Former private banking boss at HSBC Clive Bannister has come under pressure from the chairman of Phoenix Group, the insurance company he now runs, to explain his role at HSBC, after revelations that the bank’s Swiss arm helped some clients evade taxes.
Phoenix chairman Sir Howard Davies contacted board members last week to inform them that Bannister, who is chief executive of the closed life funds group, had been the subject of media comment after it emerged he was head of HSBC’s private bank in Switzerland at the time it provided services to drug dealers, fraudsters and tax evaders.

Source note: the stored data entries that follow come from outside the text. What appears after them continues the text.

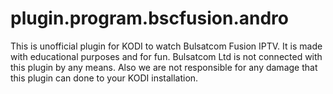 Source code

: # plugin.program.bscfusion.andro
This is unofficial plugin for KODI to watch Bulsatcom Fusion IPTV. It is made with educational purposes and for fun.
Bulsatcom Ltd is not connected with this plugin by any means.
Also we are not responsible for any damage that this plugin can done to your KODI installation.
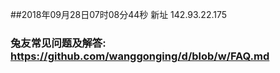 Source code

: ##2018年09月28日07时08分44秒 新址 142.93.22.175
### 兔友常见问题及解答: https://github.com/wanggonging/d/blob/w/FAQ.md
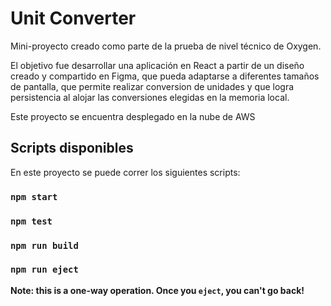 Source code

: # Unit Converter

Mini-proyecto creado como parte de la prueba de nivel técnico de Oxygen.

El objetivo fue desarrollar una aplicación en React a partir de un diseño creado y compartido en Figma, que pueda adaptarse a diferentes tamaños de pantalla, que permite realizar conversion de unidades y que logra persistencia al alojar las conversiones elegidas en la memoria local.

Este proyecto se encuentra desplegado en la nube de AWS

## Scripts disponibles

En este proyecto se puede correr los siguientes scripts:

### `npm start`

### `npm test`

### `npm run build`

### `npm run eject`

**Note: this is a one-way operation. Once you `eject`, you can't go back!**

Bannister has since given board members a factual account of his time at HSBC. Yesterday, when contacted by City A.M., Bannister was not available to comment. For the time being the amiable Bannister, son of the four-minute miler Roger, appears to have the support of colleagues at Phoenix.
Davies, a well-known City figure and current head of the UK Airports Commission, once stepped down from a high profile position as chair of the London School of Economics following concern about a decision to accept funding from a foundation controlled by former Libyan dictator Muammar Gaddafi’s son, Saif.[
The interest in what Bannister knew when he was at HSBC comes after Lord Green resigned from his position at lobby group TheCityUK.
Green had been chairman of the group’s advisory panel. He was in charge of HSBC globally at the same time its Swiss private banking arm was helping clients evade tax, and has been dragged into the heart of a political battle by the publication of leaked bank account data.
In 2010 Green was given a peerage and appointed as trade minister by Prime Minister David Cameron. He has not commented on the tax scandal.